Available data
□ □ □

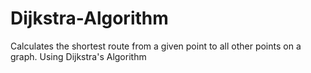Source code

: # Dijkstra-Algorithm

Calculates the shortest route from a given point to all other points on a graph. Using Dijkstra's Algorithm
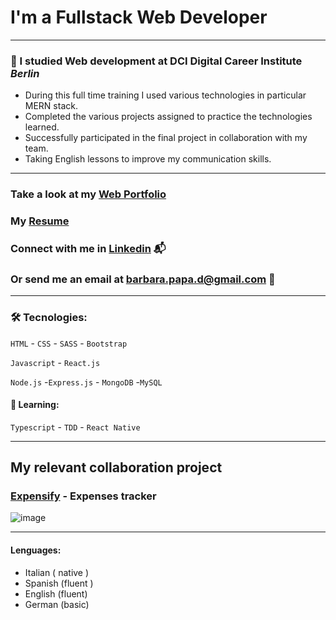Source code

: # I'm a Fullstack Web Developer

---
### 📝 I studied Web development at  DCI Digital Career Institute  *Berlin*
- During this full time training I used various technologies in particular  MERN stack.
- Completed the various projects assigned to practice the technologies learned.
- Successfully participated in the final project in collaboration with my team.
- Taking English lessons to improve my communication skills.
---

### Take a look at my [Web Portfolio](https://barbarapapa.github.io/My-Portfolio/)
### My [Resume](https://github.com/BarbaraPapa/My-Resume-Pdf)
### Connect with me in [Linkedin](https://www.linkedin.com/in/barbara-papa-30980a106/) 📬
### Or send me an email at barbara.papa.d@gmail.com 📩

---
### 🛠️ Tecnologies:

 `HTML`   - `CSS`   - `SASS`   - `Bootstrap`   

 `Javascript`   - `React.js`

 `Node.js`  -`Express.js`   - `MongoDB`  -`MySQL`

#### 📝 Learning:  
`Typescript` -  `TDD`  -  `React Native`

---

## My relevant collaboration project

### [Expensify](https://github.com/BarbaraPapa/Expensify-Expenses_Tracker_Frontend) - Expenses tracker

![image](https://github.com/SalmaRepo/Expenses_Tracker_Frontend/assets/123093914/5c9ae57f-dbbc-4528-b383-1efcb90e4f5f)

---
#### Lenguages:
- Italian ( native )
- Spanish (fluent ) 
- English (fluent) 
- German (basic)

□ □ □

Return the records above exactly as written. Do not include their images.

Response area
Source code

: # Dijkstra-Algorithm

Calculates the shortest route from a given point to all other points on a graph. Using Dijkstra's Algorithm
Source code

: # I'm a Fullstack Web Developer

---
### 📝 I studied Web development at  DCI Digital Career Institute  *Berlin*
- During this full time training I used various technologies in particular  MERN stack.
- Completed the various projects assigned to practice the technologies learned.
- Successfully participated in the final project in collaboration with my team.
- Taking English lessons to improve my communication skills.
---

### Take a look at my [Web Portfolio](https://barbarapapa.github.io/My-Portfolio/)
### My [Resume](https://github.com/BarbaraPapa/My-Resume-Pdf)
### Connect with me in [Linkedin](https://www.linkedin.com/in/barbara-papa-30980a106/) 📬
### Or send me an email at barbara.papa.d@gmail.com 📩

---
### 🛠️ Tecnologies:

 `HTML`   - `CSS`   - `SASS`   - `Bootstrap`   

 `Javascript`   - `React.js`

 `Node.js`  -`Express.js`   - `MongoDB`  -`MySQL`

#### 📝 Learning:  
`Typescript` -  `TDD`  -  `React Native`

---

## My relevant collaboration project

### [Expensify](https://github.com/BarbaraPapa/Expensify-Expenses_Tracker_Frontend) - Expenses tracker

![image](https://github.com/SalmaRepo/Expenses_Tracker_Frontend/assets/123093914/5c9ae57f-dbbc-4528-b383-1efcb90e4f5f)

---
#### Lenguages:
- Italian ( native )
- Spanish (fluent ) 
- English (fluent) 
- German (basic)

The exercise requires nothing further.